In [1]:

    
from __future__ import print_function
try:
    import cPickle as pickle
except:
    import pickle

import keras.backend as K

from keras.preprocessing import sequence
from keras.models import Model
from keras.layers import Input, Embedding, LSTM, Bidirectional, Lambda
import numpy as np









    



Using TensorFlow backend.



In [2]:

    
# load the indexed data
indexed_question_1s = pickle.load(open("./data/processed/02.indexed_question_1s_train.pkl", "rb"))
indexed_question_2s = pickle.load(open("./data/processed/02.indexed_question_2s_train.pkl", "rb"))
labels_list = pickle.load(open("./data/processed/02.labels_train.pkl", "rb"))



In [3]:

    
# load the word to index dictionary
word_indices = pickle.load(open("./data/processed/02.word_indices.pkl", "rb"))

Padding

We're almost ready to train our model. There's just one hitch though: neural networks take as input fixed-length vectors. What are we to do, since our questions are sequences of ints with variable length?

The answer is to pad the shorter instances to the length of the longest instance, thus making them all the same length! We'll pad with the 0 character -- this is why we set the padding character to have a 0 index in the word to index dictionary. Keras will automatically figure out that these 0's are padding, and not take them into account when doing model computations (this is called masking).

It's common to also truncate sequences. For example, say that the average length of our questions is 10 words, but there's one outlier with 900 words. Padding all of the other questions to 900 words would be a huge waste of space, when we could simply truncate that one outlier with 900 words to 10 words. Thus, we'll set a max length of 100 words; if a question is less than 100 words, it'll be padded up, and if it's longer it'll be truncated.

Note that since the two questions are actually separate inputs to the model, as you'll see later, their max length could be set to different values if you wanted. This is useful if you're comparing, say, a question and a document -- you'd expect the question to be much shorter than the document, and adjust your lengths accordingly.



In [4]:

    
maxlen = 100
max_training_instances=10000



In [5]:

    
# It takes a long time to train on all 400,000 samples on CPU (5 hours/epoch) --- let's cut it down to 
# max_training_instances size. The dataset itself is a bit unbalanced, around 67% non-duplicate 
# / 33% duplicate. We can use this opportunity to make it more balanced as well.
indices_with_0 = [index for index,value in enumerate(labels_list) if value==0]
indices_with_1 = [index for index,value in enumerate(labels_list) if value==1]
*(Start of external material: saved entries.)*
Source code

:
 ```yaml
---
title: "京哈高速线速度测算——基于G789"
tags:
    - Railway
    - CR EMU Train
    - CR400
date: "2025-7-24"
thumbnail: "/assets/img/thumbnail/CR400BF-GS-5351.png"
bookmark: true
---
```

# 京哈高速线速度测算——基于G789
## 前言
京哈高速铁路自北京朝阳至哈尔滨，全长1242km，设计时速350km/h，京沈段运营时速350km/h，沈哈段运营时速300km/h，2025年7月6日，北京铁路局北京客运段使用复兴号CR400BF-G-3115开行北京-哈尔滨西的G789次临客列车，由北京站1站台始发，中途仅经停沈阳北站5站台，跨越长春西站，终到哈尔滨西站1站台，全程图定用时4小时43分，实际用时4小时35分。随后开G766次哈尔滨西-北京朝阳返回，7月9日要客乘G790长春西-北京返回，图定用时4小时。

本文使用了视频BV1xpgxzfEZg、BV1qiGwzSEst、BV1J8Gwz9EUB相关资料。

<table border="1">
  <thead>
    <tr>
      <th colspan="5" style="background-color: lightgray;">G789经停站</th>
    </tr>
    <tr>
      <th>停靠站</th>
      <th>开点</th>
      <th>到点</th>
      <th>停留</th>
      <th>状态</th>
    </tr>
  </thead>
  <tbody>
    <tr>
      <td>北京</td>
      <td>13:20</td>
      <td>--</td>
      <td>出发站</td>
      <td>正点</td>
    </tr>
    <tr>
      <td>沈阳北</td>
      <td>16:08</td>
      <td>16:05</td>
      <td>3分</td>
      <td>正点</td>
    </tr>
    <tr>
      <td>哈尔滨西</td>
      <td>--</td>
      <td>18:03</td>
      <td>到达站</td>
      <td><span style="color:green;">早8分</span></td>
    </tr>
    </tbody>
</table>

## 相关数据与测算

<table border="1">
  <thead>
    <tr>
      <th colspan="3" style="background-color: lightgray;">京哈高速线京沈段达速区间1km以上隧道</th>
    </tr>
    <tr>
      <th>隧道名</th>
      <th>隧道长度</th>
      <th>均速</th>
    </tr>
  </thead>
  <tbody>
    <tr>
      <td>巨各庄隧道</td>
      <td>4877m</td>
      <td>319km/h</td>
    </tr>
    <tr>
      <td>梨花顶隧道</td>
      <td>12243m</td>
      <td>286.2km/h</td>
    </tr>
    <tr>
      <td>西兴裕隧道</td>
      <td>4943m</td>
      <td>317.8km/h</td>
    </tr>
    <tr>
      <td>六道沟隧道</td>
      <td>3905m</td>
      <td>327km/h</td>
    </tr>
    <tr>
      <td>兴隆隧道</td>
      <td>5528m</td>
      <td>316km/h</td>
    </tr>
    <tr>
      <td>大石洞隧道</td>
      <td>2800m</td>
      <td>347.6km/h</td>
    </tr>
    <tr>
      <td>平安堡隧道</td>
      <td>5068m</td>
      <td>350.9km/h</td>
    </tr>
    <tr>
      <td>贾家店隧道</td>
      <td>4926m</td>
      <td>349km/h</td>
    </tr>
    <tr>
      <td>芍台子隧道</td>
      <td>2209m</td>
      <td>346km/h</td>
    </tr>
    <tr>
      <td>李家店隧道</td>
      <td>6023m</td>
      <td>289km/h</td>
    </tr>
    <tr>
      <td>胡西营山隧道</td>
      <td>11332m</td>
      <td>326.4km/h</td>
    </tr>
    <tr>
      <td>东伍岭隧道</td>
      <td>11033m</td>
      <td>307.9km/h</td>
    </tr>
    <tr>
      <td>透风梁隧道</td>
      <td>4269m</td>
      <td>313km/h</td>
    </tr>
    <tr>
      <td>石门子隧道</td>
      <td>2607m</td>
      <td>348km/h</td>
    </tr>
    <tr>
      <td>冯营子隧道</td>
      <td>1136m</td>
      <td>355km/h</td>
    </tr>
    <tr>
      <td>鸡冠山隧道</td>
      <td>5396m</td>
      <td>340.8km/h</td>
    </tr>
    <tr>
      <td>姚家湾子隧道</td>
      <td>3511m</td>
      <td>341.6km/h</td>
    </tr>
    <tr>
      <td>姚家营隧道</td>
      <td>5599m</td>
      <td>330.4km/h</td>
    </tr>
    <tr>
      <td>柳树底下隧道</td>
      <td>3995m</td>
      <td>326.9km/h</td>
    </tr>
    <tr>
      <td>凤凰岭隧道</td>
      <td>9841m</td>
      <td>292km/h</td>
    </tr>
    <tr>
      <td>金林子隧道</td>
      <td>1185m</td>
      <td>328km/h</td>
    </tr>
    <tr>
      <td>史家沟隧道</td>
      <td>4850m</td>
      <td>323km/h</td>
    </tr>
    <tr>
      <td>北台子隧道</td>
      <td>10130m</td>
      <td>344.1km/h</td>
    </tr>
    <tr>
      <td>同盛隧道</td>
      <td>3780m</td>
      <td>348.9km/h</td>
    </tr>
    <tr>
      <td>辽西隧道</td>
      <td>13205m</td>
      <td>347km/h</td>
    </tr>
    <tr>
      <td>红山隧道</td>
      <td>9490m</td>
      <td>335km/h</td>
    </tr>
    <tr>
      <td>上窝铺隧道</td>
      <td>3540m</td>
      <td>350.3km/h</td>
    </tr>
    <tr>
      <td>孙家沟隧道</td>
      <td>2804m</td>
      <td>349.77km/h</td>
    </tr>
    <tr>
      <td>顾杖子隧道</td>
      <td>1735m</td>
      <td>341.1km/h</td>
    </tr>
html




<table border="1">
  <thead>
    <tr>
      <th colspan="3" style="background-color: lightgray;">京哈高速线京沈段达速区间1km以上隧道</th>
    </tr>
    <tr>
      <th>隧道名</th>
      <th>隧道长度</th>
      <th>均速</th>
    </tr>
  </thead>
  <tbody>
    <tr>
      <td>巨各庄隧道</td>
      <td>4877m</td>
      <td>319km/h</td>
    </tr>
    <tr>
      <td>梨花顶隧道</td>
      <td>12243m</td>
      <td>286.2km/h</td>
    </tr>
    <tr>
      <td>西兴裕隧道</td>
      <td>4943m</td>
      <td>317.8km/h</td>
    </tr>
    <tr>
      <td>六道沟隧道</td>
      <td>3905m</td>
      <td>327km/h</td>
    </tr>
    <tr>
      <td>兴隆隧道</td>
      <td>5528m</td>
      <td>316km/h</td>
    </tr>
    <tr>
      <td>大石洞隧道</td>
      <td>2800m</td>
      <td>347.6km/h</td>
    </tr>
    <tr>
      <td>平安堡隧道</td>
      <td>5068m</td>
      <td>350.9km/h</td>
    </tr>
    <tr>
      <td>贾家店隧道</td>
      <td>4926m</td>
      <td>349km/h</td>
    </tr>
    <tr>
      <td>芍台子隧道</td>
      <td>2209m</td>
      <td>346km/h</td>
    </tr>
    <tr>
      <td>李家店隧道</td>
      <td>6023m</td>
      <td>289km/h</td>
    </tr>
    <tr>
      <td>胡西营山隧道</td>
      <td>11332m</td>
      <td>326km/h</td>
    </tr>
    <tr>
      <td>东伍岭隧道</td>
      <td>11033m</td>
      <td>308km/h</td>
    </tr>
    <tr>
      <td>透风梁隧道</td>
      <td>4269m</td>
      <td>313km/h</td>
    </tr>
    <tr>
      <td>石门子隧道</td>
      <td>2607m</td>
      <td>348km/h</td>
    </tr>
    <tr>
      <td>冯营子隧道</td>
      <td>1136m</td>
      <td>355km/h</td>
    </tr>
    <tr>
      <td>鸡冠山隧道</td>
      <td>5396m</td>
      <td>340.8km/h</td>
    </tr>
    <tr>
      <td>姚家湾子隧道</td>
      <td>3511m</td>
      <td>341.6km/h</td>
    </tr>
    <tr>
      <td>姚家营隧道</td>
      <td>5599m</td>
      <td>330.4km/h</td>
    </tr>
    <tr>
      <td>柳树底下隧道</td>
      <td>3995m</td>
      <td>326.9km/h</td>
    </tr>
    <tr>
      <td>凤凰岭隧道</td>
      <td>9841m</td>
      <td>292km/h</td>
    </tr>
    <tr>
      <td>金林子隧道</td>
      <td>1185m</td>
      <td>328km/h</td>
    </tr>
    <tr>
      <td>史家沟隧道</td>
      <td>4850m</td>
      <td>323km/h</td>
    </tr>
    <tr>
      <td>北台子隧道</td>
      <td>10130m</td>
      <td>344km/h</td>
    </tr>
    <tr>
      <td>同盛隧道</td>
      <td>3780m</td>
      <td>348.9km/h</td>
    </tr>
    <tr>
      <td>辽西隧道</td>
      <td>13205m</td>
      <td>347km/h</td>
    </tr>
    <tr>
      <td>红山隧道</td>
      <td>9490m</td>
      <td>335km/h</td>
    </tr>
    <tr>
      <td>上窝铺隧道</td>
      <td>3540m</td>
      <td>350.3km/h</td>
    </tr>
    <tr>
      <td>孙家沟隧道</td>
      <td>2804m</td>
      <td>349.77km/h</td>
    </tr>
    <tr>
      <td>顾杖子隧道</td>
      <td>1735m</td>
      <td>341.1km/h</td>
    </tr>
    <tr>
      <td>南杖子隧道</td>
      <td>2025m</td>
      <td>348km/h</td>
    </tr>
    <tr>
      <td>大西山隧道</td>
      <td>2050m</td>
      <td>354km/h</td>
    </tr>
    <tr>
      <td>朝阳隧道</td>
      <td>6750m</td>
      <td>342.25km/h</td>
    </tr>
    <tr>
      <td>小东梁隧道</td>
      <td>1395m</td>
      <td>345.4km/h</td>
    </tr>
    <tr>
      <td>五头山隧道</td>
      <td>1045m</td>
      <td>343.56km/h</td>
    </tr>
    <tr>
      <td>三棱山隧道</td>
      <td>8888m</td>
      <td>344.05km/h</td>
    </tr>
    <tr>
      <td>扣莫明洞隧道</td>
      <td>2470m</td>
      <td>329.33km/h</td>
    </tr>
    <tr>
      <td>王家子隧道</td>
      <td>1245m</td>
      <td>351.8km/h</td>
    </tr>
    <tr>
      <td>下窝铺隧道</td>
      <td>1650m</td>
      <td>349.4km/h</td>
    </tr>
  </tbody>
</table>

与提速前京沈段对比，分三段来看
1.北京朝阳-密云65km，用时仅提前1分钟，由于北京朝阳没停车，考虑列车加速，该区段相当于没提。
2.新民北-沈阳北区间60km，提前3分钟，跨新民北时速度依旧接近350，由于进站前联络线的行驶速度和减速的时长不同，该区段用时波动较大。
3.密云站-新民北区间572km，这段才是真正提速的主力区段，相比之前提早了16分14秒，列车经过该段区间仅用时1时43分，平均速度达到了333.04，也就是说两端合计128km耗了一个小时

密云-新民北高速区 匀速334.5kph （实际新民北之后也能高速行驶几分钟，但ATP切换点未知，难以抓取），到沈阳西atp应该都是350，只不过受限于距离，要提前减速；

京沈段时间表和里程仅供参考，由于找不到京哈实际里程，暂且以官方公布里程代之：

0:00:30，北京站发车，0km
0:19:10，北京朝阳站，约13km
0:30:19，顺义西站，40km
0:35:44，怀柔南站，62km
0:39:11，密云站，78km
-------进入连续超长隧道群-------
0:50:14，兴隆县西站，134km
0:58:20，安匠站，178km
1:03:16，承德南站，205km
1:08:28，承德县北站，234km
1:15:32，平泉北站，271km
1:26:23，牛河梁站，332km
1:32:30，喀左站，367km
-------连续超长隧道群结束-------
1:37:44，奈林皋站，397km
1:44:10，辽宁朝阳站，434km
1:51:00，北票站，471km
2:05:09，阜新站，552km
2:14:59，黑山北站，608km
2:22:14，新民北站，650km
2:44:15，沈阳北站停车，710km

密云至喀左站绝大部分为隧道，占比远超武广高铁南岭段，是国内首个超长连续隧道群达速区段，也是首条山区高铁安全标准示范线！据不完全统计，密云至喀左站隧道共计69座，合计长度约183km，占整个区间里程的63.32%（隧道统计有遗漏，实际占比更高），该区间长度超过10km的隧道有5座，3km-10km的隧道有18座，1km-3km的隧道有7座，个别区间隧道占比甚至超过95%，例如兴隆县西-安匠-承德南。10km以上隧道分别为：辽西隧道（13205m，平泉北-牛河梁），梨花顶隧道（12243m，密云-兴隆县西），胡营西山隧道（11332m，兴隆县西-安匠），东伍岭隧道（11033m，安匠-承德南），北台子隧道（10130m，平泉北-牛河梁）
reduced_indexed_question_1s = []
reduced_indexed_question_2s = []
reduced_labels_list = []

for i in range(max_training_instances):
    # if i is even (~50%), pull something from indices_with_0 and add it to 
    # the truncated dataset. Else, pull something from indices_with_1 and 
    # add it to the truncatd dataset. If any of the list of indices are empty,
    # use the other one.
    # TODO: I'm pretty sure this if can be refactored, but it's late and I can't think
    # right now.
    if i % 2 == 0:
        if indices_with_0:
            index = indices_with_0.pop()
        else:
            index = indices_with_1.pop()
    else:
        if indices_with_1:
            index = indices_with_1.pop()
        else:
            index = indices_with_0.pop()
    reduced_indexed_question_1s.append(indexed_question_1s[index])
    reduced_indexed_question_2s.append(indexed_question_2s[index])
    reduced_labels_list.append(labels_list[index])



In [6]:

    
print(len(reduced_indexed_question_1s))
print(len(reduced_indexed_question_2s))
print(len(reduced_labels_list))



In [7]:

    
# Now we want to pad / truncate our instances to a max length.
# Keras has a handy function to do this, but it isn't hard to implement yourself as well.
padded_question_1s = sequence.pad_sequences(reduced_indexed_question_1s, maxlen=maxlen)
padded_question_2s = sequence.pad_sequences(reduced_indexed_question_2s, maxlen=maxlen)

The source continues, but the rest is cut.